## Task brief
Check each line of the material that follows, and copy those holding the string "Modern".

## Records shown
■ ■ ■ ■
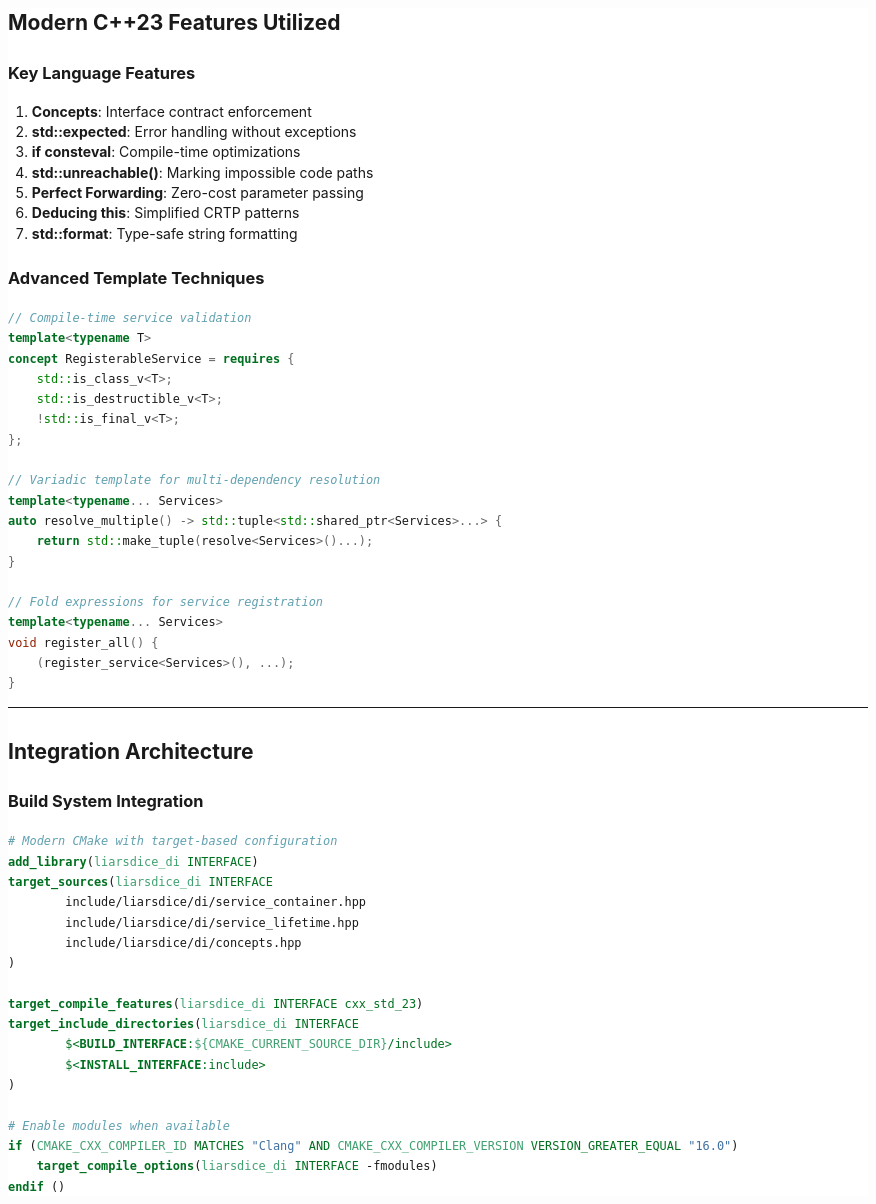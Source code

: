 
## Modern C++23 Features Utilized

### Key Language Features

1. **Concepts**: Interface contract enforcement
2. **std::expected**: Error handling without exceptions
3. **if consteval**: Compile-time optimizations
4. **std::unreachable()**: Marking impossible code paths
5. **Perfect Forwarding**: Zero-cost parameter passing
6. **Deducing this**: Simplified CRTP patterns
7. **std::format**: Type-safe string formatting

### Advanced Template Techniques

```cpp
// Compile-time service validation
template<typename T>
concept RegisterableService = requires {
    std::is_class_v<T>;
    std::is_destructible_v<T>;
    !std::is_final_v<T>;
};

// Variadic template for multi-dependency resolution
template<typename... Services>
auto resolve_multiple() -> std::tuple<std::shared_ptr<Services>...> {
    return std::make_tuple(resolve<Services>()...);
}

// Fold expressions for service registration
template<typename... Services>
void register_all() {
    (register_service<Services>(), ...);
}
```

---

## Integration Architecture

### Build System Integration

```cmake
# Modern CMake with target-based configuration
add_library(liarsdice_di INTERFACE)
target_sources(liarsdice_di INTERFACE
        include/liarsdice/di/service_container.hpp
        include/liarsdice/di/service_lifetime.hpp
        include/liarsdice/di/concepts.hpp
)

target_compile_features(liarsdice_di INTERFACE cxx_std_23)
target_include_directories(liarsdice_di INTERFACE
        $<BUILD_INTERFACE:${CMAKE_CURRENT_SOURCE_DIR}/include>
        $<INSTALL_INTERFACE:include>
)

# Enable modules when available
if (CMAKE_CXX_COMPILER_ID MATCHES "Clang" AND CMAKE_CXX_COMPILER_VERSION VERSION_GREATER_EQUAL "16.0")
    target_compile_options(liarsdice_di INTERFACE -fmodules)
endif ()
```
■ ■ ■ ■
## Solution
## Modern C++23 Features Utilized
# Modern CMake with target-based configuration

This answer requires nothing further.